**TO DO**
Repeat exactly, and only, the lines from the line containing "- Sử dụng chuỗi" through the last line of the records below, including both.

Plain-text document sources
=====

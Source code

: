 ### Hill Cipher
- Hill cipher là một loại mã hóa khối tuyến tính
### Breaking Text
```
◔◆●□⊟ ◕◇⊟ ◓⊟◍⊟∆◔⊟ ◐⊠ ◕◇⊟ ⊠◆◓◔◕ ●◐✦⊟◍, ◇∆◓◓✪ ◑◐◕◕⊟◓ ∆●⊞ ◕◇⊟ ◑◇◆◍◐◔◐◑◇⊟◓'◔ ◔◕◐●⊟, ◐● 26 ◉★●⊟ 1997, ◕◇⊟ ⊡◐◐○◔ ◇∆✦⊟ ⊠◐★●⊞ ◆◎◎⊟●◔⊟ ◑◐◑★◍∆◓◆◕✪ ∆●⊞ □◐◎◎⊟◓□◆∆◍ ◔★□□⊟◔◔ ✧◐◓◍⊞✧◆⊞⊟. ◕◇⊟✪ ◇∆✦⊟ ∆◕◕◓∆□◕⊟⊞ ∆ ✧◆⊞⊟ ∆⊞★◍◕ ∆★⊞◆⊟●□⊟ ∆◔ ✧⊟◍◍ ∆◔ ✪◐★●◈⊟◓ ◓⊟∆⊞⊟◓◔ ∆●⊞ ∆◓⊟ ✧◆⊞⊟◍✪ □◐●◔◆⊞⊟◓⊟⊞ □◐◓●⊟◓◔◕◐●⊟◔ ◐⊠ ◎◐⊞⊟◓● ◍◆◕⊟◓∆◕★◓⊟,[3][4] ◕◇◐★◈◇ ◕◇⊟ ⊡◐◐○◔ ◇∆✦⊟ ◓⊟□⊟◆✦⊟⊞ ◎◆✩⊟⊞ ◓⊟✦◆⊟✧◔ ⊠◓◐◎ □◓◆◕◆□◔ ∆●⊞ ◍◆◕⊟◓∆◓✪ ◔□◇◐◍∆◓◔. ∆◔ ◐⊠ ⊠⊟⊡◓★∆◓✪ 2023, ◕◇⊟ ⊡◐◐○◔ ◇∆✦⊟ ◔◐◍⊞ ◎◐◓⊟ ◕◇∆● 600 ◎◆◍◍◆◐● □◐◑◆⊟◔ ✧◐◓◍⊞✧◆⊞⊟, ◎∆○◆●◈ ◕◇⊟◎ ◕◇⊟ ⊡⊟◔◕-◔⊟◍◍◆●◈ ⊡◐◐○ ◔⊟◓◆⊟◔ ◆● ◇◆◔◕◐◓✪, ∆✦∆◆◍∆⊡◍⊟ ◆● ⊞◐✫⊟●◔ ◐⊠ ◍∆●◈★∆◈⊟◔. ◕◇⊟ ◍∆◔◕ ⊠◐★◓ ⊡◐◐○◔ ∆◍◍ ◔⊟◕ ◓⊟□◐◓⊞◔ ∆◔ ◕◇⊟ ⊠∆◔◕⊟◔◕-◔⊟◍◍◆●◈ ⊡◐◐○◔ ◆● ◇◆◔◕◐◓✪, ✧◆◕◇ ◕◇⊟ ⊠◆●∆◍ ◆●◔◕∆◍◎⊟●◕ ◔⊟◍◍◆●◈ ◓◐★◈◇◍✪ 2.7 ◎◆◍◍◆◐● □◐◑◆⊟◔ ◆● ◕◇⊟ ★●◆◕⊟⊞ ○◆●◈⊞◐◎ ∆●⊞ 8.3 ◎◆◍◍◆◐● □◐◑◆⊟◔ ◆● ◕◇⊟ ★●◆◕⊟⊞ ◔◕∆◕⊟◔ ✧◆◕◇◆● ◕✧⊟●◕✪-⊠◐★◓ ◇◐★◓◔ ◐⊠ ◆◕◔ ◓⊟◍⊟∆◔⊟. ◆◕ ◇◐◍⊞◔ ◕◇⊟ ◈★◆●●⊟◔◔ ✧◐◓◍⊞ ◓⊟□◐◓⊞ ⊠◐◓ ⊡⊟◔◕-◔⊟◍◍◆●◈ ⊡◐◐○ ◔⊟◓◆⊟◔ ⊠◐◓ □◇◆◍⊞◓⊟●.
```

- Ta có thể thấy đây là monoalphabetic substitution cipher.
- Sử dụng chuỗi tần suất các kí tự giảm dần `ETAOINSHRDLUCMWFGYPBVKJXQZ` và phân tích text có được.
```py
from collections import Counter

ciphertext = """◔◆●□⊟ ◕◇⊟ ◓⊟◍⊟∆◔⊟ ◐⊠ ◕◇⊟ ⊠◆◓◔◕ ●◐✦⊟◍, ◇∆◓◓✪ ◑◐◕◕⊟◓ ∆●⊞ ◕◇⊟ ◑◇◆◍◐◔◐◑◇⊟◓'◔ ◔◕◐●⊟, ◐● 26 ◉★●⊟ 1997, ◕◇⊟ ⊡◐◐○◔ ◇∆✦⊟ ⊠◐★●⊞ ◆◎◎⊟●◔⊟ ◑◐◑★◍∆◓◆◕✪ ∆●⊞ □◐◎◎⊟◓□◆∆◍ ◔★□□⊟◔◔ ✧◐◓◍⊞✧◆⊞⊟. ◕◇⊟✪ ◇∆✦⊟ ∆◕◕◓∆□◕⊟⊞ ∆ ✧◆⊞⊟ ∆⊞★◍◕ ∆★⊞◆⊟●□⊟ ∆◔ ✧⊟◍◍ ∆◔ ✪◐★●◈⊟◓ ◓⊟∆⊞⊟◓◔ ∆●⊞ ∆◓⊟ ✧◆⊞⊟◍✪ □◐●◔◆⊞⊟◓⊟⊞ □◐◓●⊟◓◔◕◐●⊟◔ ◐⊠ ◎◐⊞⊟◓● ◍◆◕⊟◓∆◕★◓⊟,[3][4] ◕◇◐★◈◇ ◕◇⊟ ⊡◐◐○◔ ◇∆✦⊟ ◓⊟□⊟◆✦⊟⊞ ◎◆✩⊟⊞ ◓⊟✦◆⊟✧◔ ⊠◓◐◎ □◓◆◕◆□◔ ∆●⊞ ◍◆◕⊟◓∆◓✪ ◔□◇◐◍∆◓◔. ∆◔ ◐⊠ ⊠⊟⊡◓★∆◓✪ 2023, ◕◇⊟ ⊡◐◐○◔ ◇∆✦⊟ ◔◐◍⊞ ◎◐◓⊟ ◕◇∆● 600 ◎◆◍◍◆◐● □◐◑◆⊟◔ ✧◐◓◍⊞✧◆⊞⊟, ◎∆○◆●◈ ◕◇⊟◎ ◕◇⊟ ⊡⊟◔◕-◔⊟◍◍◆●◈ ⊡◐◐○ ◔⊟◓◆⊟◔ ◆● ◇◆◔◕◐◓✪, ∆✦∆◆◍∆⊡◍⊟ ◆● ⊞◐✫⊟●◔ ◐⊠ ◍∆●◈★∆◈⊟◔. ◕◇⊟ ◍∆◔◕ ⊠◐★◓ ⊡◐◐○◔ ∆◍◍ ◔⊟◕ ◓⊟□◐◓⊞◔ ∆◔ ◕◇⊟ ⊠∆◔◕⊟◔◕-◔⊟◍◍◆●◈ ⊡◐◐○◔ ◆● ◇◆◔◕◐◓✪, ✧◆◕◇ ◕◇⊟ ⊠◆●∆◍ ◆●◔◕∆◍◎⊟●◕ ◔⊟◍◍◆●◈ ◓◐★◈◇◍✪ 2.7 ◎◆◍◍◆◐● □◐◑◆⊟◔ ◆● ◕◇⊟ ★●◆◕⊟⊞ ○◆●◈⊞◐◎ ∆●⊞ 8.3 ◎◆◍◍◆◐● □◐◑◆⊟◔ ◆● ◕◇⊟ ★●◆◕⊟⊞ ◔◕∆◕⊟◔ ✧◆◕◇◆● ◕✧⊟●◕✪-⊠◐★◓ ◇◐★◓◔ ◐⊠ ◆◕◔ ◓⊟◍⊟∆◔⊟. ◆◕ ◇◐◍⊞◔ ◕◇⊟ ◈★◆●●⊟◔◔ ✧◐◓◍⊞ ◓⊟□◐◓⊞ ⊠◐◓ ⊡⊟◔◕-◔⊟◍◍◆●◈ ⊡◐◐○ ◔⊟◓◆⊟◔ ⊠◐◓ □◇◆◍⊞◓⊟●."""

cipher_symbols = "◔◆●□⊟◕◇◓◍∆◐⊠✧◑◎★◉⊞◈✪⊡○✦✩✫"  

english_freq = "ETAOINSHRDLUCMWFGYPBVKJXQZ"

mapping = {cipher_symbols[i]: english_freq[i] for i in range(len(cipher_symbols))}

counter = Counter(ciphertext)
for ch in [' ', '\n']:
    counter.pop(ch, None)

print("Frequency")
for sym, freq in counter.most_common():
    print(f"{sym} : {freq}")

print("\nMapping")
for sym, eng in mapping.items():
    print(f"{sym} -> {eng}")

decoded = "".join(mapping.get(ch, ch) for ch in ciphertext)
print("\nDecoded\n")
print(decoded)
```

=====

**RESULT BELOW**
- Sử dụng chuỗi tần suất các kí tự giảm dần `ETAOINSHRDLUCMWFGYPBVKJXQZ` và phân tích text có được.
```py
from collections import Counter

ciphertext = """◔◆●□⊟ ◕◇⊟ ◓⊟◍⊟∆◔⊟ ◐⊠ ◕◇⊟ ⊠◆◓◔◕ ●◐✦⊟◍, ◇∆◓◓✪ ◑◐◕◕⊟◓ ∆●⊞ ◕◇⊟ ◑◇◆◍◐◔◐◑◇⊟◓'◔ ◔◕◐●⊟, ◐● 26 ◉★●⊟ 1997, ◕◇⊟ ⊡◐◐○◔ ◇∆✦⊟ ⊠◐★●⊞ ◆◎◎⊟●◔⊟ ◑◐◑★◍∆◓◆◕✪ ∆●⊞ □◐◎◎⊟◓□◆∆◍ ◔★□□⊟◔◔ ✧◐◓◍⊞✧◆⊞⊟. ◕◇⊟✪ ◇∆✦⊟ ∆◕◕◓∆□◕⊟⊞ ∆ ✧◆⊞⊟ ∆⊞★◍◕ ∆★⊞◆⊟●□⊟ ∆◔ ✧⊟◍◍ ∆◔ ✪◐★●◈⊟◓ ◓⊟∆⊞⊟◓◔ ∆●⊞ ∆◓⊟ ✧◆⊞⊟◍✪ □◐●◔◆⊞⊟◓⊟⊞ □◐◓●⊟◓◔◕◐●⊟◔ ◐⊠ ◎◐⊞⊟◓● ◍◆◕⊟◓∆◕★◓⊟,[3][4] ◕◇◐★◈◇ ◕◇⊟ ⊡◐◐○◔ ◇∆✦⊟ ◓⊟□⊟◆✦⊟⊞ ◎◆✩⊟⊞ ◓⊟✦◆⊟✧◔ ⊠◓◐◎ □◓◆◕◆□◔ ∆●⊞ ◍◆◕⊟◓∆◓✪ ◔□◇◐◍∆◓◔. ∆◔ ◐⊠ ⊠⊟⊡◓★∆◓✪ 2023, ◕◇⊟ ⊡◐◐○◔ ◇∆✦⊟ ◔◐◍⊞ ◎◐◓⊟ ◕◇∆● 600 ◎◆◍◍◆◐● □◐◑◆⊟◔ ✧◐◓◍⊞✧◆⊞⊟, ◎∆○◆●◈ ◕◇⊟◎ ◕◇⊟ ⊡⊟◔◕-◔⊟◍◍◆●◈ ⊡◐◐○ ◔⊟◓◆⊟◔ ◆● ◇◆◔◕◐◓✪, ∆✦∆◆◍∆⊡◍⊟ ◆● ⊞◐✫⊟●◔ ◐⊠ ◍∆●◈★∆◈⊟◔. ◕◇⊟ ◍∆◔◕ ⊠◐★◓ ⊡◐◐○◔ ∆◍◍ ◔⊟◕ ◓⊟□◐◓⊞◔ ∆◔ ◕◇⊟ ⊠∆◔◕⊟◔◕-◔⊟◍◍◆●◈ ⊡◐◐○◔ ◆● ◇◆◔◕◐◓✪, ✧◆◕◇ ◕◇⊟ ⊠◆●∆◍ ◆●◔◕∆◍◎⊟●◕ ◔⊟◍◍◆●◈ ◓◐★◈◇◍✪ 2.7 ◎◆◍◍◆◐● □◐◑◆⊟◔ ◆● ◕◇⊟ ★●◆◕⊟⊞ ○◆●◈⊞◐◎ ∆●⊞ 8.3 ◎◆◍◍◆◐● □◐◑◆⊟◔ ◆● ◕◇⊟ ★●◆◕⊟⊞ ◔◕∆◕⊟◔ ✧◆◕◇◆● ◕✧⊟●◕✪-⊠◐★◓ ◇◐★◓◔ ◐⊠ ◆◕◔ ◓⊟◍⊟∆◔⊟. ◆◕ ◇◐◍⊞◔ ◕◇⊟ ◈★◆●●⊟◔◔ ✧◐◓◍⊞ ◓⊟□◐◓⊞ ⊠◐◓ ⊡⊟◔◕-◔⊟◍◍◆●◈ ⊡◐◐○ ◔⊟◓◆⊟◔ ⊠◐◓ □◇◆◍⊞◓⊟●."""

cipher_symbols = "◔◆●□⊟◕◇◓◍∆◐⊠✧◑◎★◉⊞◈✪⊡○✦✩✫"  

english_freq = "ETAOINSHRDLUCMWFGYPBVKJXQZ"

mapping = {cipher_symbols[i]: english_freq[i] for i in range(len(cipher_symbols))}

counter = Counter(ciphertext)
for ch in [' ', '\n']:
    counter.pop(ch, None)

print("Frequency")
for sym, freq in counter.most_common():
    print(f"{sym} : {freq}")

print("\nMapping")
for sym, eng in mapping.items():
    print(f"{sym} -> {eng}")

decoded = "".join(mapping.get(ch, ch) for ch in ciphertext)
print("\nDecoded\n")
print(decoded)
```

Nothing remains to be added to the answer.